Terry McLaurin has played with five QBs in his 19 career games, pointing to an age-old problem in Washington that leads back to Rod Gardner.

While the success of the football team is directly hindered by Washington’s inability to find and keep a quarterback under center over the past decade or so, one of the more frustrating things the carousel has led to is the underachieving of players elsewhere in the offense.

Without consistently solid quarterback play, it’s hard to ask any wide receiver or running back to be productive when they continually have to develop a connection with a new signal-caller. The person who has been affected by this the most over the past two years in WR Terry McLaurin, who is still one of the top young pass-catchers in the league despite dealing with five quarterbacks in his 19-game career.
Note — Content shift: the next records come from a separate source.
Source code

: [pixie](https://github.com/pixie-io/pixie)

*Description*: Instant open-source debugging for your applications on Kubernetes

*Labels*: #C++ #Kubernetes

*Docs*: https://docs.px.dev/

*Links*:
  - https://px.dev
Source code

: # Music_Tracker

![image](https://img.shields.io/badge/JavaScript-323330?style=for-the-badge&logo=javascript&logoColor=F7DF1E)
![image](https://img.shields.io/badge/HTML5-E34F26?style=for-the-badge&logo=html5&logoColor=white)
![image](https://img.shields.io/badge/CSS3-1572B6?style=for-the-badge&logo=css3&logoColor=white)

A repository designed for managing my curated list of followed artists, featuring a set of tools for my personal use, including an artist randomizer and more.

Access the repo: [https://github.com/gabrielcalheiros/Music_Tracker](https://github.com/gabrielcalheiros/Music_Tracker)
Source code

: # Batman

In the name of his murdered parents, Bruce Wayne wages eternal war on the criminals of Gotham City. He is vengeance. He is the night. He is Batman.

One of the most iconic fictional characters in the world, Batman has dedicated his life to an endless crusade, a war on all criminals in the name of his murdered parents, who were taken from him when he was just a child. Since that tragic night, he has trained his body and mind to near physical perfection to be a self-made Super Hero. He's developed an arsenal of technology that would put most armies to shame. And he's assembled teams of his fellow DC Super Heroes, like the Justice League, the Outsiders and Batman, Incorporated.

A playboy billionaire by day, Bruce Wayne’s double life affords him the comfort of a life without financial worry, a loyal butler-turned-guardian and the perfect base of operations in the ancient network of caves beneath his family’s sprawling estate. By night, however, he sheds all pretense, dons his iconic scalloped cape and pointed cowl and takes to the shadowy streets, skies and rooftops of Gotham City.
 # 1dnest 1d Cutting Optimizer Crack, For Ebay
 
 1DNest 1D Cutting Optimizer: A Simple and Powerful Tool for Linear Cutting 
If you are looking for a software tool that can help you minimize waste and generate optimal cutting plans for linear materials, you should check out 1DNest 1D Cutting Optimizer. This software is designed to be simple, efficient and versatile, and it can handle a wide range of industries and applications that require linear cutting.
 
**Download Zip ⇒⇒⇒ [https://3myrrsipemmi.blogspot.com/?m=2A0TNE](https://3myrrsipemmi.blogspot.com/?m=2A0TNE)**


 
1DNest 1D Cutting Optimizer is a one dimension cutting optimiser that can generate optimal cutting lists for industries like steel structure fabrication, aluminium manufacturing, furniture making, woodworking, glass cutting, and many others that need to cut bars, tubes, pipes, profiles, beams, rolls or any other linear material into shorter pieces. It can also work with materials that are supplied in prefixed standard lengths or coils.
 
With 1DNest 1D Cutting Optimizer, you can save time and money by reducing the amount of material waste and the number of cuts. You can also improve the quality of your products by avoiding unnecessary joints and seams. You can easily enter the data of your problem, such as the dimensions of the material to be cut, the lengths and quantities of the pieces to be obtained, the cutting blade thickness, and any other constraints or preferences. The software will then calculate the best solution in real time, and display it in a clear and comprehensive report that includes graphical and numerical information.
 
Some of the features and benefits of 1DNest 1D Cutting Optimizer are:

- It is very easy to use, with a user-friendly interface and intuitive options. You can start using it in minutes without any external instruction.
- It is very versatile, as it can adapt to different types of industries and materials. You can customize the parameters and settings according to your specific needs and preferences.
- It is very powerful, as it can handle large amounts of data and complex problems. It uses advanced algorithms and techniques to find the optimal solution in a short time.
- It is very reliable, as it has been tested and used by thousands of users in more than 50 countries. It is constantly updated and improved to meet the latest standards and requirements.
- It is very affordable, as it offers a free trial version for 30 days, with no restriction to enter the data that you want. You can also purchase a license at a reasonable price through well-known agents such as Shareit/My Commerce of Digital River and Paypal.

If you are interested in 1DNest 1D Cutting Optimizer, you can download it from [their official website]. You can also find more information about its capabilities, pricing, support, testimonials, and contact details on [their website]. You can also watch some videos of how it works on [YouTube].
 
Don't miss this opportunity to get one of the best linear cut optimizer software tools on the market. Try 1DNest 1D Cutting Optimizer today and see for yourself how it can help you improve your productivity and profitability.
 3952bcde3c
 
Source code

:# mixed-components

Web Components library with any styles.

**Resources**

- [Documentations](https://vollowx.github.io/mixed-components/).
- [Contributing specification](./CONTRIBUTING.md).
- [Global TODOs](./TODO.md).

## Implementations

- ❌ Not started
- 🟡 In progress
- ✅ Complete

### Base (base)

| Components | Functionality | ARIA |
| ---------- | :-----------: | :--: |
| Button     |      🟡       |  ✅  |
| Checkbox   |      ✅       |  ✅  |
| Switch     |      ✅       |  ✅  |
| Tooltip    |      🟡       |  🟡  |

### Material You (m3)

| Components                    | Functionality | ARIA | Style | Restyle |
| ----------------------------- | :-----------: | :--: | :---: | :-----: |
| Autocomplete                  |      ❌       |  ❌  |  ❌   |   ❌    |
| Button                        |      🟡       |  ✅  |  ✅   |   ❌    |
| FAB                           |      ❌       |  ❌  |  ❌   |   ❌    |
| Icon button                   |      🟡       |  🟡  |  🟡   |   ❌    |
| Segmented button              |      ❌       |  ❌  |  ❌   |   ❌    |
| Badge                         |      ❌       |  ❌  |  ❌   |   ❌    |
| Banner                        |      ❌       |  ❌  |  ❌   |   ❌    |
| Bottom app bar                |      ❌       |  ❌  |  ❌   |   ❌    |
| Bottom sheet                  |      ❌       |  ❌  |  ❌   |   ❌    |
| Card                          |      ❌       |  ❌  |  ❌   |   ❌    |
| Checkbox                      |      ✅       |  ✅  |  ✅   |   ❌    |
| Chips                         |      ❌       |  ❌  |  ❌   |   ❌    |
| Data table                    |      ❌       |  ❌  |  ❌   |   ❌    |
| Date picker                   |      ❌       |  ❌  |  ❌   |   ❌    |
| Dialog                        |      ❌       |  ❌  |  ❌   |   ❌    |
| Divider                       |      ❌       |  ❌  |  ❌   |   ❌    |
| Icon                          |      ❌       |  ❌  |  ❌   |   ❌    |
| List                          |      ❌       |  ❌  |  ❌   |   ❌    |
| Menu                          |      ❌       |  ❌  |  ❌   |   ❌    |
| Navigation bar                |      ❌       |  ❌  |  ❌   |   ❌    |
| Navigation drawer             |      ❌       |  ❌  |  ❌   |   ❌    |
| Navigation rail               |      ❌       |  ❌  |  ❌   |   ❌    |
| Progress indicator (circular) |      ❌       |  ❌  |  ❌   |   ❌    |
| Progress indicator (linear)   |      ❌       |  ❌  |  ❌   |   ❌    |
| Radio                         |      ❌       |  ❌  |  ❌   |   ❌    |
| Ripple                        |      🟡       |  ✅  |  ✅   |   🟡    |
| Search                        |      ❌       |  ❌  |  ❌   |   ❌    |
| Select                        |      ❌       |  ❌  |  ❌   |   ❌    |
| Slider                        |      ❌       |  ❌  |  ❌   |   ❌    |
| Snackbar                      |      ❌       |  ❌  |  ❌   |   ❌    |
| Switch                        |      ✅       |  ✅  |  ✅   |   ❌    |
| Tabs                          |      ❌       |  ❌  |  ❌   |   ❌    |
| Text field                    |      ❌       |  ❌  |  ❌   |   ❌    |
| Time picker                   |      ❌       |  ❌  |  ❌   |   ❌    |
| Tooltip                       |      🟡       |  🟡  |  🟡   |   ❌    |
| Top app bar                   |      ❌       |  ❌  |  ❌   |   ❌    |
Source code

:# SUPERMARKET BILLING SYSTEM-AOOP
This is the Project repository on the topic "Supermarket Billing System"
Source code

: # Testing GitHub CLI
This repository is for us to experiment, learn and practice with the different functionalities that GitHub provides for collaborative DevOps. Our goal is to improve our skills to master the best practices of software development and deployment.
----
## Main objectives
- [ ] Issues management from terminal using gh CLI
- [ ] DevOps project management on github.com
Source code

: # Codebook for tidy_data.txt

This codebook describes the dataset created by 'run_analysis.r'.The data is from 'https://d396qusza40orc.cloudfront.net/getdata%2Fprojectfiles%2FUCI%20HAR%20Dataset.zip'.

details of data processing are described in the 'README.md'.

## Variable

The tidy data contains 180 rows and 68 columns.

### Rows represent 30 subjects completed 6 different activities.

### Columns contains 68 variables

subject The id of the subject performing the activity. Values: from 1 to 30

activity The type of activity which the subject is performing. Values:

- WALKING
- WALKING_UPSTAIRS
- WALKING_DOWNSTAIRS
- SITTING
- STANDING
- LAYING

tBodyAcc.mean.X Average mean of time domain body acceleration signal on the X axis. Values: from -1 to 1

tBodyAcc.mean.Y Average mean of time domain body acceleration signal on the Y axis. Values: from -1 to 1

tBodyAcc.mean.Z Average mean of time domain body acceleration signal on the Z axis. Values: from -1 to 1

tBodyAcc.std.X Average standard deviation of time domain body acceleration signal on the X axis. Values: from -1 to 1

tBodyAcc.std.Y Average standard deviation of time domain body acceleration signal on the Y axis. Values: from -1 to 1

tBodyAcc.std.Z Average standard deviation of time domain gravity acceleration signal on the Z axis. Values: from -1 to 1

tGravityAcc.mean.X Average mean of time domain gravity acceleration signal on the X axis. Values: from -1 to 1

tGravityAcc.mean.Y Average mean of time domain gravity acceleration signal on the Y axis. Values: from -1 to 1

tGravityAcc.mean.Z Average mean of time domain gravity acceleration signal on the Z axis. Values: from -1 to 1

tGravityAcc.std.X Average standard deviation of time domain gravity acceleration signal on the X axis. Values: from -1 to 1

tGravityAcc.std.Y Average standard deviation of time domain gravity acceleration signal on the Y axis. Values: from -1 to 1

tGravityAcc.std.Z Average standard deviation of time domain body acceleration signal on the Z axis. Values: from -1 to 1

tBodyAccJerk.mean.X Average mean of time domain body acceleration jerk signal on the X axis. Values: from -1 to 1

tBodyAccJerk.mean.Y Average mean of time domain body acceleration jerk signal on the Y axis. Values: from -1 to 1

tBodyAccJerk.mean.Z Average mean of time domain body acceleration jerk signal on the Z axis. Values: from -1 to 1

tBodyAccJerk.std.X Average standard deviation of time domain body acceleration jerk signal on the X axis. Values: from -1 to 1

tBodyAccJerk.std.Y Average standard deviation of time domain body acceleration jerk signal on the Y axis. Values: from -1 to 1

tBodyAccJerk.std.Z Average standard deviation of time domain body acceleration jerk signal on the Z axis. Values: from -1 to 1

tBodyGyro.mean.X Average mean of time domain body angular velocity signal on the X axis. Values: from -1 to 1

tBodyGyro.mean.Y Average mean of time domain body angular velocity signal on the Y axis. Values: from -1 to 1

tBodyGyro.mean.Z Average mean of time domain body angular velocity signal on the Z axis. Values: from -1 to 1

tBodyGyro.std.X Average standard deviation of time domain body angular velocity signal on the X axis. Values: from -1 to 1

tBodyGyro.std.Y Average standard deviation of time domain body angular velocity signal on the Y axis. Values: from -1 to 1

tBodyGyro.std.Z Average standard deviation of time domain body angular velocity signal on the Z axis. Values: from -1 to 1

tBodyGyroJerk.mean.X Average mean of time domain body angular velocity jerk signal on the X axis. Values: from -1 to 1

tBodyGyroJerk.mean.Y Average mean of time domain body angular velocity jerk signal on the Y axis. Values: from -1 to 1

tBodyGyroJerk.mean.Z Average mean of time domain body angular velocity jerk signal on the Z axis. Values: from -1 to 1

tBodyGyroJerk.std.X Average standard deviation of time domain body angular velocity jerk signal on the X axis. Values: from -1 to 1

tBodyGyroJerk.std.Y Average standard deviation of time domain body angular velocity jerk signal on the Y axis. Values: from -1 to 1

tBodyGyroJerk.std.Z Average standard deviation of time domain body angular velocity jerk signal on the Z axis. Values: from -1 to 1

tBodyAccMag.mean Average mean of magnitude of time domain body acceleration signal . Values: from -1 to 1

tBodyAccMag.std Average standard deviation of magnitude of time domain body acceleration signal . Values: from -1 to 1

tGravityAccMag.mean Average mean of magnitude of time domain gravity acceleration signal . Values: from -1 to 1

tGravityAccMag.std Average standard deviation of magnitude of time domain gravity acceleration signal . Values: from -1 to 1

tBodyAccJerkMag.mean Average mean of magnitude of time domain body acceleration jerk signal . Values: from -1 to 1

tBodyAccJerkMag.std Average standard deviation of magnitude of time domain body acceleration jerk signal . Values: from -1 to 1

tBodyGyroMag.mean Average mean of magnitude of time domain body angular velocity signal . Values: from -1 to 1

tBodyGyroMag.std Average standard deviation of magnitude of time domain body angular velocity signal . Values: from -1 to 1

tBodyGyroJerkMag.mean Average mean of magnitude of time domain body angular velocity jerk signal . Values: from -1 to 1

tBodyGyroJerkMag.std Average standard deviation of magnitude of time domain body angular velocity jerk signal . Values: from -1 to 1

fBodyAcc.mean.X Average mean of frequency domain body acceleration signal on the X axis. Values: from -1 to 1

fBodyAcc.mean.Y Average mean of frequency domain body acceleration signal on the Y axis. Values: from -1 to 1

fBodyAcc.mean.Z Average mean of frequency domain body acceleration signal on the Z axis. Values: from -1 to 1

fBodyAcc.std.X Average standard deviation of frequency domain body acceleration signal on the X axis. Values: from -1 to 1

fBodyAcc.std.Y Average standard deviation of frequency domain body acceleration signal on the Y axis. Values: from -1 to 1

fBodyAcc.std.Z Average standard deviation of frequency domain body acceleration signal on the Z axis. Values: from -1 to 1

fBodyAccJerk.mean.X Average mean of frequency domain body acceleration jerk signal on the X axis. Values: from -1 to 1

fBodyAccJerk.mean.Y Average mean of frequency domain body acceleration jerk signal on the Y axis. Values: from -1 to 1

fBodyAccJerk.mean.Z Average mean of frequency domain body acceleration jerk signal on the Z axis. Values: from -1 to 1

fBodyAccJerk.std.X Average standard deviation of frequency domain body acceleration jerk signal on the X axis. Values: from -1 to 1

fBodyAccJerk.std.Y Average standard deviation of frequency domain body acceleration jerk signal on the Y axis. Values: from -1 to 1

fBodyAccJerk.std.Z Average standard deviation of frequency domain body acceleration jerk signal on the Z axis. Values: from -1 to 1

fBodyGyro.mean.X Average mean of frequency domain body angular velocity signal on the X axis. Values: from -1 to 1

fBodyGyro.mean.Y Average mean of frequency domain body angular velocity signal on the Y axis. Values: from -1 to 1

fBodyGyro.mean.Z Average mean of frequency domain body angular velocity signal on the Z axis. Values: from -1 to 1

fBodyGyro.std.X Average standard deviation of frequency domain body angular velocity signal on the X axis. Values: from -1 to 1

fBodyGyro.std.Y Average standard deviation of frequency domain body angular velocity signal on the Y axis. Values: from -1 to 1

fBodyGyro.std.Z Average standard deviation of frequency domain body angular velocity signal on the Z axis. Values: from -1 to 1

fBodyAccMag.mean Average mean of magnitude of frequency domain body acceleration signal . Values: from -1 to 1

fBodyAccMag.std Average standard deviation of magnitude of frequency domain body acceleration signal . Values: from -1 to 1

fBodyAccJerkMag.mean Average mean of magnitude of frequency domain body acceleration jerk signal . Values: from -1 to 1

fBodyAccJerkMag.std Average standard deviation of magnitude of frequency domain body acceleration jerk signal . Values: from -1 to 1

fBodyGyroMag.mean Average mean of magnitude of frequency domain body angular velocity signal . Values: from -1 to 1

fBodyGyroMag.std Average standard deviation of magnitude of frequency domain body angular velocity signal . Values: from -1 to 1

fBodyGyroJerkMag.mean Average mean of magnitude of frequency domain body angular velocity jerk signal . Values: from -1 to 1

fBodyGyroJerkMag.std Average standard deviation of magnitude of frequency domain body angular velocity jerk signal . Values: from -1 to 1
The thought is that with even a little bit of stability — think of DK Metcalf in Seattle, or AJ Brown in Tennessee — his ceiling would be so much higher.

The truth of the matter is that this is nothing new for Washington, a team that has been helplessly searching for their “franchise quarterback” for two decades now.

Rod Gardner, a first-round pick for Washington in 2001, played five seasons with the team, hauled in just 22 total touchdowns, and never made a Pro Bowl. Would he have been better with legitimate quarterback play buoying him? It’s possible. Is McLaurin in for a similar fate? Hopefully not.

Regardless, this quarterback problem in Washington is far from a new issue; it’s been going on for two decades now, and it’s gotten to the point where an inability to fix it has become impossible to ignore.